Cartier a donné carte blanche au groupe AIR pour réaliser un clip exclusif, "Painted Love" sur le thème « How Far Would You Go For Love ? ». Leslie Dubest et Alexandre Sap, deux des trois co-fondateurs de l'agence The:Hours (avec Fabien Moreau) ont répondu à nos questions sur cette collaboration avec la marque et sur leur vision du marketing musical.

Painted Love sera visible  ce jour sur la page Facebook du bijoutier.

 

Comment est née cette collaboration avec Cartier ?

En 2008, nous avions travaillé à l’élaboration d’un album concept interprété par Lou Reed, Phoenix ou encore Ryuchi Sakamoto sur le thème de « How far would you go for love?”.

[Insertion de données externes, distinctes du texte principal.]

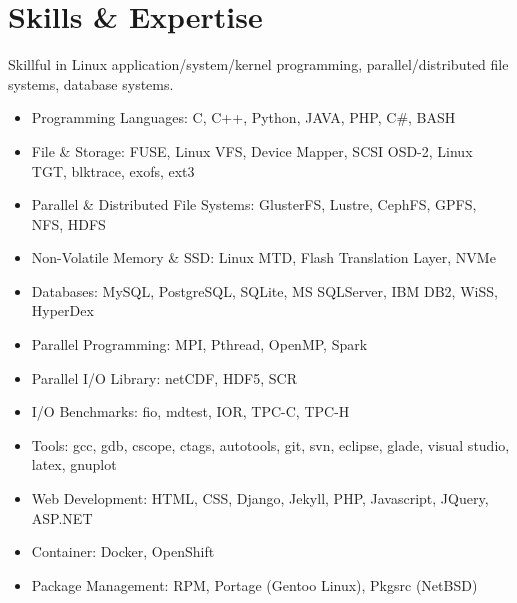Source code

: \section{Skills \& Expertise}
Skillful in Linux application/system/kernel programming, parallel/distributed
file systems, database systems.
\begin{itemize}
\item {Programming Languages}: C, C++, Python, JAVA, PHP, C\#, BASH
\item {File \& Storage}: FUSE, Linux VFS, Device Mapper, SCSI OSD-2, Linux TGT, blktrace, exofs, ext3
\item {Parallel \& Distributed File Systems}: GlusterFS, Lustre, CephFS, GPFS, NFS, HDFS
\item {Non-Volatile Memory \& SSD}: Linux MTD, Flash Translation Layer, NVMe
\item {Databases}: MySQL, PostgreSQL, SQLite, MS SQLServer, IBM DB2, WiSS, HyperDex
\item {Parallel Programming}: MPI, Pthread, OpenMP, Spark
\item {Parallel I/O Library}: netCDF, HDF5, SCR
\item {I/O Benchmarks}: fio, mdtest, IOR, TPC-C, TPC-H
\item {Tools}: gcc, gdb, cscope, ctags, autotools, git, svn, eclipse, glade, visual studio, latex, gnuplot
\item {Web Development}: HTML, CSS, Django, Jekyll, PHP, Javascript, JQuery, ASP.NET
\item {Container}: Docker, OpenShift
\item {Package Management}: RPM, Portage (Gentoo Linux), Pkgsrc (NetBSD)
\end{itemize}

Sur ce même thème « Painted Love » revisite le mythe antique de Pygmalion et de Gala­tée, une rencontre impossible entre l’artiste et sa muse… « Painted Love » est le premier clip d’une trilogie, dont la suite sera révélée dans les mois qui viennent. Cartier a donné Carte blanche au duo français AIR afin de réaliser un clip sur le thème de l’amour-fusion, qui sera lancé sur toutes les plateformes digitales de la maison Cartier.  Le groupe s’est ainsi pris au jeu et a créé un titre inédit s’accordant au film réalisé par Waverly Films.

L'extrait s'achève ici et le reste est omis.